Together in one volume – An Englishman traipses through Europe’s 7 least populated nations. More about the countries of:
* San Marino
* Vatican City, and
later on in the blog – plus the self-governing territory of Gibralter. All are mere Dots on the Map. More like Iotas on the Map, really. (I didn’t include Andorra because I’ve already blogged about it.)
I want to be from the Faroe Islands. (Except for trying to date someone you aren’t related to, it sounds grand.) I want to be related to everyone else on the plane from Heathrow. I want to be able to tell the lone Englishman aboard, “Sorry Sir, we only have newspapers in Faroese.” The author says the language sounds a lot like Danish. Hey, my ancestors were Danish.

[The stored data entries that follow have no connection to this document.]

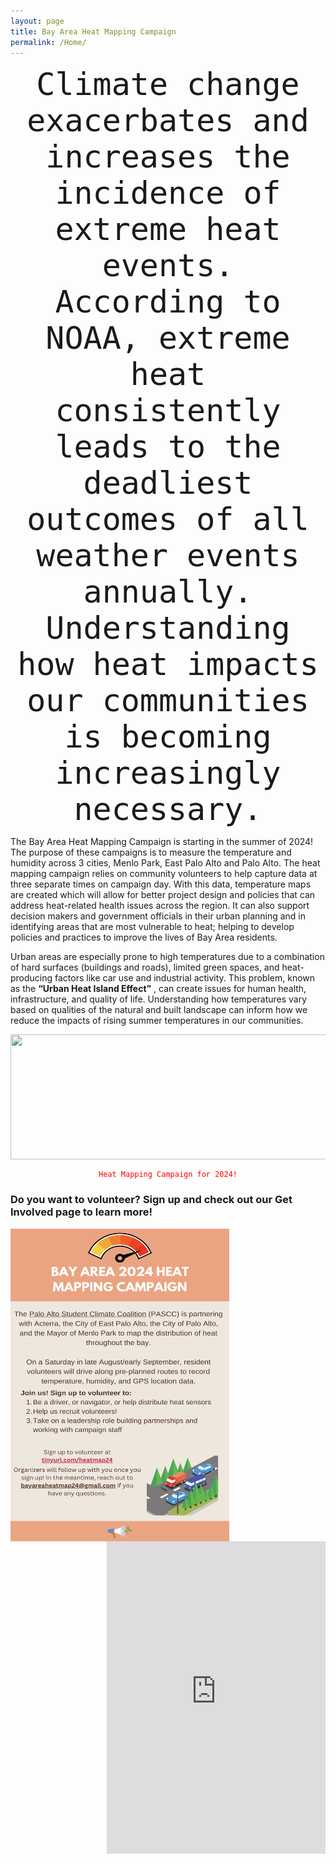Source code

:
 ```yaml
---
layout: page
title: Bay Area Heat Mapping Campaign
permalink: /Home/
---
```


<p align="center">
<code style="font-size:50px;">Climate change exacerbates and increases the incidence of extreme heat events. According to NOAA, extreme heat consistently leads to the deadliest outcomes of all weather events annually. Understanding how heat impacts our communities is becoming increasingly necessary.</code>
</p>

The Bay Area Heat Mapping Campaign is starting in the summer of 2024! The purpose of these campaigns is to measure the temperature and humidity across 3 cities, Menlo Park, East Palo Alto and Palo Alto. The heat mapping campaign relies on community volunteers to help capture data at three separate times on campaign day. With this data, temperature maps are created which will allow for better project design and policies that can address heat-related health issues across the region. It can also support decision makers and government officials in their urban planning and in identifying areas that are most vulnerable to heat; helping to develop policies and practices to improve the lives of Bay Area residents.


Urban areas are especially prone to high temperatures due to a combination of hard surfaces (buildings and roads), limited green spaces, and heat-producing factors like car use and industrial activity. This problem, known as the **“Urban Heat Island Effect”** , can create issues for human health, infrastructure, and quality of life. Understanding how temperatures vary based on qualities of the natural and built landscape can inform how we reduce the impacts of rising summer temperatures in our communities.

<a href="url"><img src="https://github.com/kmualim/bayareaheatmapping2024/blob/master/images/uhi_effect.png" align="center" height="200" width="600"></a> 

<p align="center">
<code style="color : red"; font-size:50px;> Heat Mapping Campaign for 2024! </code>
</p>

### Do you want to volunteer? Sign up and check out our Get Involved page to learn more! ###

<p float="left">
<a href="url"><img src="https://github.com/kmualim/bayareaheatmapping2024/blob/master/images/image001.png" align="left" height="500" width="350"></a> 
<iframe src="https://docs.google.com/forms/d/e/1FAIpQLSefdzT36AMtDJTZoYf4KSVVTP8T2kH7KcHr3QkAhTYELuy9bg/viewform?embedded=true" align="right" width="350" height="500" frameborder="0" marginheight="0" marginwidth="0">Loading…</iframe>
</p>




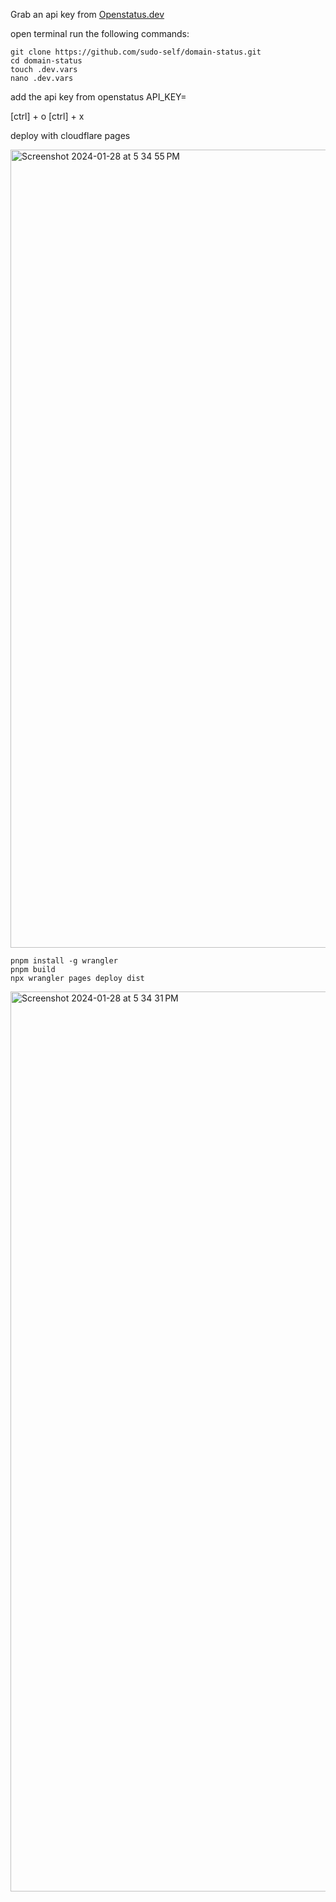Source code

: Grab an api key from [Openstatus.dev](https://www.openstatus.dev)

open terminal run the following commands:

```
git clone https://github.com/sudo-self/domain-status.git
cd domain-status
touch .dev.vars
nano .dev.vars 
```
add the api key from openstatus API_KEY=

[ctrl] + o 
[ctrl] + x

deploy with cloudflare pages

<img width="1277" alt="Screenshot 2024-01-28 at 5 34 55 PM" src="https://github.com/sudo-self/domain-status/assets/119916323/dae17279-8811-427d-8222-b7b7198a1dfa">

```
pnpm install -g wrangler
pnpm build
npx wrangler pages deploy dist
```
<img width="1440" alt="Screenshot 2024-01-28 at 5 34 31 PM" src="https://github.com/sudo-self/domain-status/assets/119916323/9cd64e39-2413-4f11-b3ce-47feca552981">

Absailing sheep, for real!
In a land of few blaring car stereos, conscientious drivers, and streets that run almost straight up and down. Where the very ancient parliament is called the ting. Or as Leaky says, the Thing.
Would the place be so fascinating if I lived there? No. Comforting, perhaps – maybe even a little boring. But there’s always the Internet.
Unfortunately the national dish is boiled puffin.
Fimm fimm Stars
Yes, that’s “five” in Faroese. You need both “fimms”. The Danish word, if you’re interested, is “fem” – Faroese having separated itself from Old Norse about 600 years ago.
Leaky writes with self-deprecating humor and the keen eye for the ridiculous that makes the travelogues of Redmond O’Hanlon so enjoyable.
I look forward to comparing the other “tiniest” countries. And theorizing on why they remain independent when bigger ones were swallowed long ago.